[Work task]:
Transcribe exactly the line that contains "Consideration resumed from" and every line after it to the end of the entries, and nothing more.

[Data to use]:
==*==

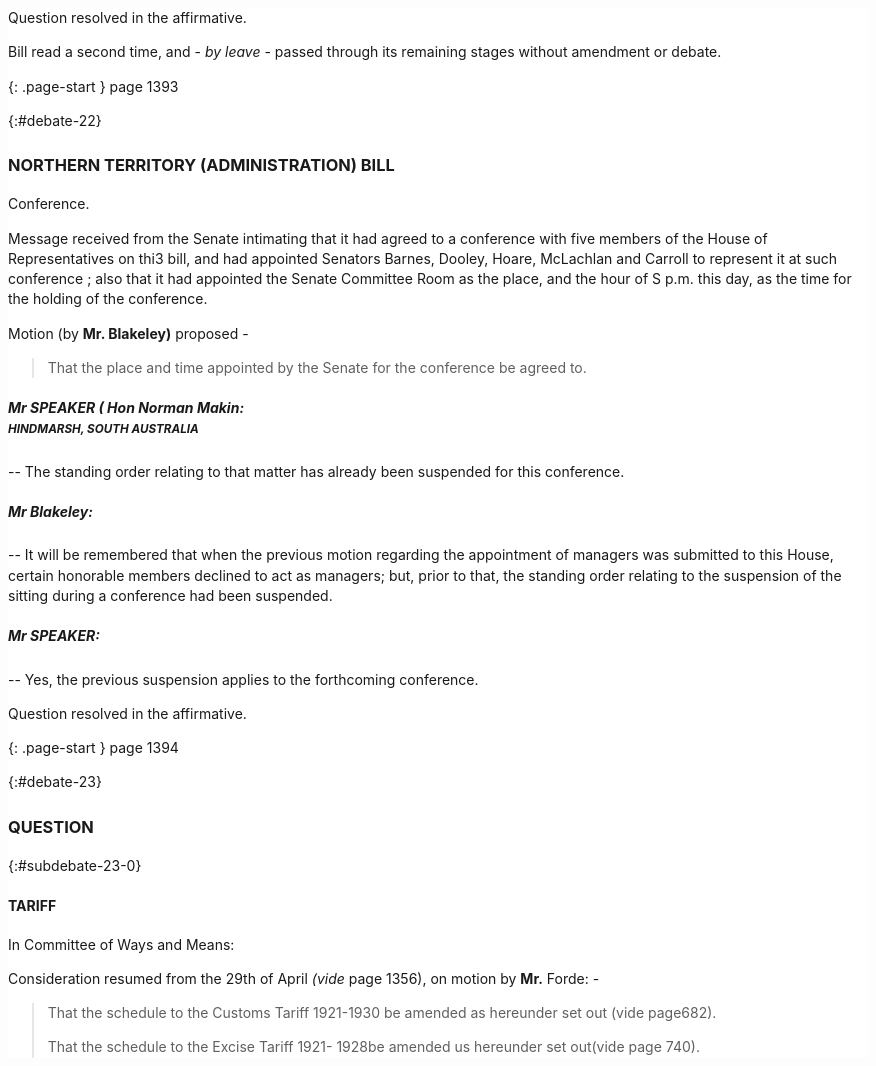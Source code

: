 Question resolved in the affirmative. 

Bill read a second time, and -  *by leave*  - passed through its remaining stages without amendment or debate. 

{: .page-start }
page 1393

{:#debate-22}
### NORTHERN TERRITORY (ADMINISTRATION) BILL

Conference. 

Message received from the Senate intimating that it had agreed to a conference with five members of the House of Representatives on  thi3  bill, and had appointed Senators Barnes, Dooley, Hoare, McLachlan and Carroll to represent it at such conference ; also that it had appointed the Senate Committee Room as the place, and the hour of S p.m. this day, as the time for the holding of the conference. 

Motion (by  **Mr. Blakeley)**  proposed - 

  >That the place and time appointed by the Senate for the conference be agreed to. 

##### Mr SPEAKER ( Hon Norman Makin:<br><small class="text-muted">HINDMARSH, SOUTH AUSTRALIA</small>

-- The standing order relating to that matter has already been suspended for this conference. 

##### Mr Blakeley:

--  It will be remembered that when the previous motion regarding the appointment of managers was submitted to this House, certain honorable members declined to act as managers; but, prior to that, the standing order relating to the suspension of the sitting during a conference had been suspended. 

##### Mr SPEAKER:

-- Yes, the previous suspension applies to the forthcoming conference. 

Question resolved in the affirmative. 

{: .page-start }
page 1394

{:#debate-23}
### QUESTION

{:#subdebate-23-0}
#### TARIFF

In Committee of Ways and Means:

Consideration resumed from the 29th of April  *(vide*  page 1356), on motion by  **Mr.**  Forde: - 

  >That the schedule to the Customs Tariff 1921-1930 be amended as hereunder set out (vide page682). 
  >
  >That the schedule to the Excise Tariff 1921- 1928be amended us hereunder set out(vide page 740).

==*==

[Answer section]:
Consideration resumed from the 29th of April  *(vide*  page 1356), on motion by  **Mr.**  Forde: - 

  >That the schedule to the Customs Tariff 1921-1930 be amended as hereunder set out (vide page682). 
  >
  >That the schedule to the Excise Tariff 1921- 1928be amended us hereunder set out(vide page 740).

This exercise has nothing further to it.